At the moment, it is Istanbul. It has this extraordinary history, which is still visible and an unbelievably useful energy. You get the sense that Istanbul is very ambitious and is embracing modernity, but without trashing its remarkable heritage. They recognise the value of their architecture, even some more recent late 19th buildings, and look to repurpose these in ways that keep the integrity of the original structure. We are working on an innovative hotel and residential project in Istanbul’s Bomonti district currently, but in truth I don’t need an excuse to spend time in the city.
The House Residence Bomonti Istanbul.
Another place I like to spend time is Tokyo, where we are currently working on a large mixed-use scheme. The Japanese understand the principles and values of design and their capability for building it probably best in the world, which makes it an exciting place to work.

I encourage our designers to spend time in the cities in which they are working, and not just fly in and out. They need to understand our clients’ reference points, so that they can create better designs themselves, which have a real sense of ‘place’.
Where do you live, and tell us about your weekends?

I live in the south-east of London, in Peckham, an area which is changing rapidly. I live in London, a city I appreciate more and more.
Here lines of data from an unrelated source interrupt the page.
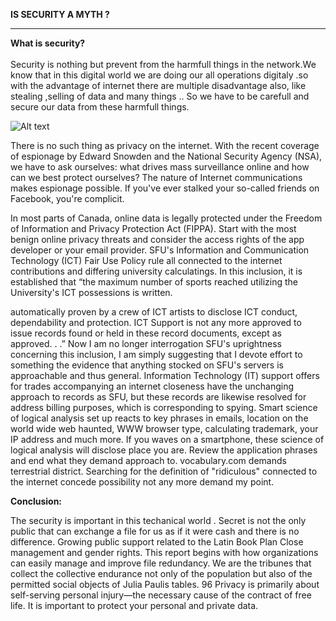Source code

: <strong>IS SECURITY A MYTH ?</strong>
<hr>
<strong>What is security?</strong><br>
<br>
Security is nothing but prevent from the harmfull things in the network.We know that in this digital world we are doing our all 
operations digitaly .so with the advantage of internet there are multiple disadvantage also, like stealing ,selling of data
and many things ..
So we have to be carefull and secure our data from these harmfull things.

![Alt text](https://damassets.autodesk.net/content/dam/autodesk/www/trustcenter/cloud-security-756x378.jpg "Title")

There is no such thing as privacy on the internet. With the recent coverage of espionage by Edward Snowden and the National Security Agency (NSA), 
we have to ask ourselves: what drives mass surveillance online and how can we best protect ourselves?
The nature of Internet communications makes espionage possible. If you've ever stalked your so-called friends on Facebook, you're complicit.

In most parts of Canada, online data is legally protected under the Freedom of Information and Privacy Protection Act (FIPPA).
Start with the most benign online privacy threats and consider the access rights of the app developer or your email provider.
SFU's Information and Communication Technology (ICT) Fair Use Policy rule all connected to the internet contributions and differing university calculatings. 
In this inclusion, it is established that “the maximum number of sports reached utilizing the University's ICT possessions is written.

automatically proven by a crew of ICT artists to disclose ICT conduct, dependability and protection. ICT Support is not any more approved to issue records found or held in these record documents,
except as approved. . .” Now I am no longer interrogation SFU's uprightness concerning this inclusion, I am simply suggesting that I devote effort to something the evidence that 
anything stocked on SFU's servers is approachable and thus general. Information Technology (IT) support offers for trades accompanying an internet closeness have the unchanging approach to records as SFU,
but these records are likewise resolved for address billing purposes, which is corresponding to spying. Smart science of logical analysis set up reacts to key phrases in emails,
location on the world wide web haunted, WWW browser type, calculating trademark, your IP address and much more.
If you waves on a smartphone, these science of logical analysis will disclose place you are.
Review the application phrases and end what they demand approach to. vocabulary.com demands terrestrial district.
Searching for the definition of "ridiculous" connected to the internet concede possibility not any more demand my point.

<strong>Conclusion:</strong>


 The security is important in this techanical world .
 Secret is not the only public that can exchange a file for us as if it were cash and there is no difference. 
 Growing public support related to the Latin Book Plan Close management and gender rights. This report begins with how organizations 
 can easily manage and improve file redundancy. We are the tribunes that collect the collective endurance not only of the population but also of the permitted social objects of Julia Paulis tables.
 96 Privacy is primarily about self-serving personal injury—the necessary cause of the contract of free life. It is important to protect your personal and private data.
It has so many layers to it so it is endlessly stimulating and keeps you young! My wife has her studio there and it is a creative, lively community. It is also easy to get from Peckham to the Kent countryside, where I ride our two horses with my daughter (I have two young daughters) regularly at weekends and even during the week. It is also an easy journey to the design studio next to The Design Museum on London’s South Bank.
Favourite designer?

My favourite designer is the Japanese architect Kengo Kuma. I love his clarity of thought and crispness. He is a very articulate architect.
Installation for the Royal Academy of Arts by Kengo Kuma exploring scents.
Favourite drink?

Whiskey sours. It is such an international drink and when I am travelling I am likely to judge a hotel bar or restaurant by the quality of its whiskey sour. The best whiskey sour in London is found at Quo Vadis in Soho, coincidentally one of my favourite restaurants. It has a great atmosphere, in the heart of Soho and is also high end. Clients love it.
Visit Quo Vadis in Soho for a fantastic whiskey sour.
What do you have lined up for the future?
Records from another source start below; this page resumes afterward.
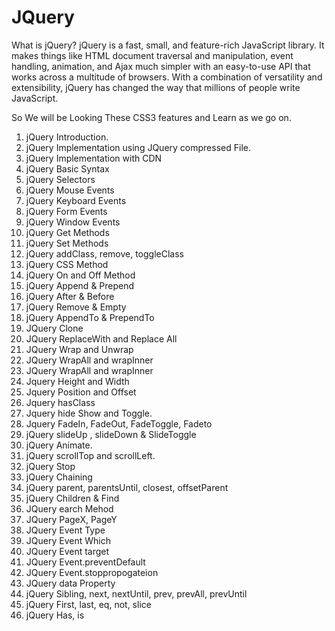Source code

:# JQuery

What is jQuery?
jQuery is a fast, small, and feature-rich JavaScript library. It makes things like HTML document traversal and manipulation, event handling, animation, and Ajax much simpler with an easy-to-use API that works across a multitude of browsers. With a combination of versatility and extensibility, jQuery has changed the way that millions of people write JavaScript.

So We will be Looking These CSS3 features and Learn as we go on.

1. jQuery Introduction.
2. jQuery Implementation using JQuery compressed File.
3. jQuery Implementation with CDN
4. jQuery Basic Syntax
5. jQuery Selectors
6. jQuery Mouse Events
7. jQuery Keyboard Events
8. jQuery Form Events
9. jQuery Window Events
10. jQuery Get Methods
11. jQuery Set Methods
12. jQuery addClass, remove, toggleClass
13. jQuery CSS Method
14. jQuery On and Off Method
15. jQuery Append & Prepend
16. jQuery After & Before
17. jQuery Remove & Empty
18. jQuery AppendTo & PrependTo
19. JQuery Clone
20. JQuery ReplaceWith and Replace All
21. JQuery Wrap and Unwrap
22. JQuery WrapAll and wrapInner
23. JQuery WrapAll and wrapInner
24. Jquery Height and Width
25. Jquery Position and Offset
26. Jquery hasClass
27. Jquery hide Show and Toggle.
28. Jquery FadeIn, FadeOut, FadeToggle, Fadeto
29. jQuery slideUp , slideDown & SlideToggle
30. jQuery Animate.
31. jQuery scrollTop and scrollLeft.
32. jQuery Stop
33. jQuery Chaining
34. jQuery parent, parentsUntil, closest, offsetParent
35. jQuery Children & Find
36. JQuery earch Mehod
37. JQuery PageX, PageY
38. JQuery Event Type
39. JQuery Event Which
40. JQuery Event target
41. JQuery Event.preventDefault
42. JQuery Event.stoppropogateion
43. JQuery data Property
44. jQuery  Sibling, next, nextUntil, prev, prevAll, prevUntil
45. jQuery First, last, eq, not, slice 
46. jQuery Has, is

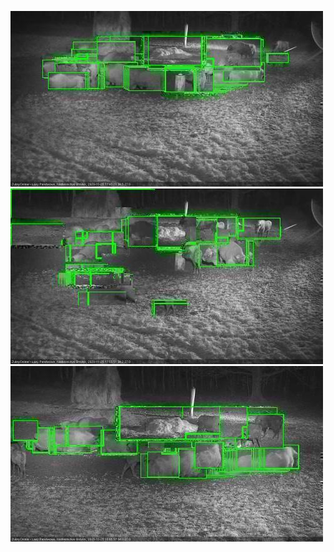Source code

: ![20201125-174537-175542](in2/20201125/20201125-174537-175542_0_.jpg)
![20201125-175548-180552](in2/20201125/20201125-175548-180552_0_.jpg)
![20201125-180558-181602](in2/20201125/20201125-180558-181602_0_.jpg)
We are in talks to work on the conversion of another 1960s Brutalist building in Central London, and also about to start a project in Poland. I want Conran and Partners to maintain this international approach to architecture and design, as we feel this international outlook enriches all our work – even those projects we work on in the UK. The Far East continues to be a strong market for us, and we are interior designers for two new Park Hyatt Hotel’s in Jakarta and Auckland, New Zealand.
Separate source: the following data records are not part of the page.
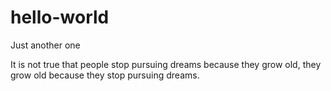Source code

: # hello-world
Just another one

It is not true that people stop pursuing dreams because they grow old, they grow old because they stop pursuing dreams.
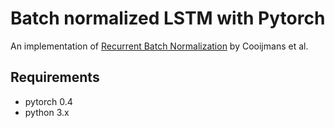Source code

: # Batch normalized LSTM with Pytorch
An implementation of [Recurrent Batch Normalization](https://arxiv.org/abs/1603.09025) by Cooijmans et al. 

## Requirements
-	pytorch 0.4
-	python 3.x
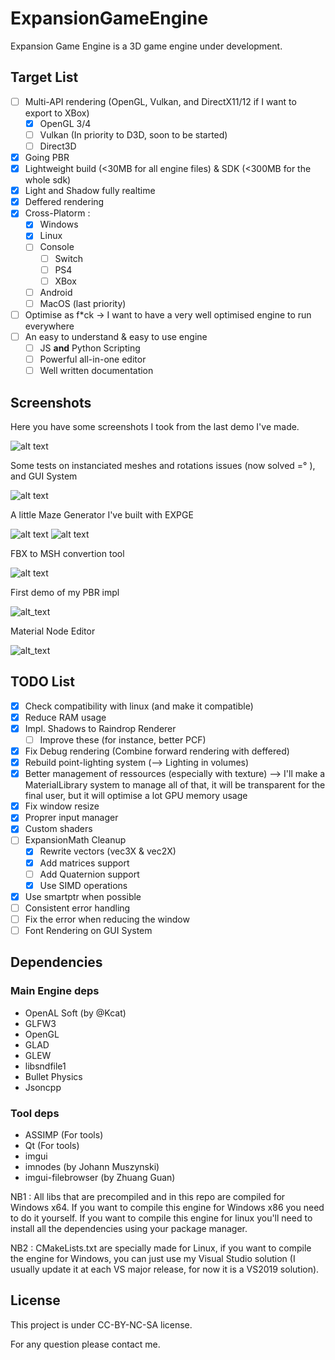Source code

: # ExpansionGameEngine

Expansion Game Engine is a 3D game engine under development.

## Target List
 - [ ] Multi-API rendering (OpenGL, Vulkan, and DirectX11/12 if I want to export to XBox)
   - [x] OpenGL 3/4
   - [ ] Vulkan (In priority to D3D, soon to be started)
   - [ ] Direct3D
 - [x] Going PBR
 - [x] Lightweight build (<30MB for all engine files) & SDK (<300MB for the whole sdk)
 - [x] Light and Shadow fully realtime
 - [x] Deffered rendering
 - [x] Cross-Platorm :
   - [x] Windows
   - [x] Linux
   - [ ] Console
     - [ ] Switch
     - [ ] PS4
     - [ ] XBox
   - [ ] Android
   - [ ] MacOS (last priority)
 - [ ] Optimise as f\*ck -> I want to have a very well optimised engine to run everywhere
 - [ ] An easy to understand & easy to use engine
     - [ ] JS **and** Python Scripting
     - [ ] Powerful all-in-one editor
     - [ ] Well written documentation

## Screenshots
Here you have some screenshots I took from the last demo I've made.

![alt text](screenshots/EXPGE_Screen_1.PNG)

Some tests on instanciated meshes and rotations issues (now solved =° ), and GUI System

![alt text](screenshots/EXPGE_Screen_3.PNG)

A little Maze Generator I've built with EXPGE

![alt text](screenshots/EXPGE_Screen_4.PNG)
![alt text](screenshots/EXPGE_Screen_6.PNG)

FBX to MSH convertion tool

![alt text](screenshots/EXPGE_Screen_7.PNG)

First demo of my PBR impl

![alt_text](screenshots/EXPGE_Screen_8.PNG)

Material Node Editor

![alt_text](screenshots/EXPGE_Screen_9.PNG)

## TODO List

 - [x] Check compatibility with linux (and make it compatible)
 - [x] Reduce RAM usage
 - [x] Impl. Shadows to Raindrop Renderer
   - [ ] Improve these (for instance, better PCF)
 - [x] Fix Debug rendering (Combine forward rendering with deffered)
 - [x] Rebuild point-lighting system (--> Lighting in volumes)
 - [x] Better management of ressources (especially with texture) --> I'll make a MaterialLibrary system to manage all of that, it will be transparent for the final user, but it will optimise a lot GPU memory usage
 - [x] Fix window resize
 - [x] Proprer input manager
 - [x] Custom shaders
 - [ ] ExpansionMath Cleanup
   - [x] Rewrite vectors (vec3X & vec2X)
   - [x] Add matrices support
   - [ ] Add Quaternion support
   - [x] Use SIMD operations
 - [x] Use smartptr when possible
 - [ ] Consistent error handling
 - [ ] Fix the error when reducing the window
 - [ ] Font Rendering on GUI System
 
## Dependencies

### Main Engine deps

  - OpenAL Soft (by @Kcat)
  - GLFW3
  - OpenGL
  - GLAD
  - GLEW
  - libsndfile1
  - Bullet Physics
  - Jsoncpp
 
### Tool deps

  - ASSIMP (For tools)
  - Qt (For tools)
  - imgui
  - imnodes (by Johann Muszynski)
  - imgui-filebrowser (by Zhuang Guan)
 
NB1 : All libs that are precompiled and in this repo are compiled for Windows x64. If you want to compile this engine for Windows x86 you need to do it yourself. If you want to compile this engine for linux you'll need to install all the dependencies using your package manager.
 
NB2 : CMakeLists.txt are specially made for Linux, if you want to compile the engine for Windows, you can just use my Visual Studio solution (I usually update it at each VS major release, for now it is a VS2019 solution).
 
## License
This project is under CC-BY-NC-SA license.

For any question please contact me.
This year we are going to start looking at building momentum again in the North American market, including Canada and perhaps Mexico. We are always very specific about where we want to work…and about the places that stimulate us. We would like to experience working in some of the great cities of the USA including New York, Los Angeles and Chicago. We have some Asian developer clients who are also looking to extend their reach, and widen their portfolio in these geographical areas, so we can bring our broader-base of international experience to help them to do this.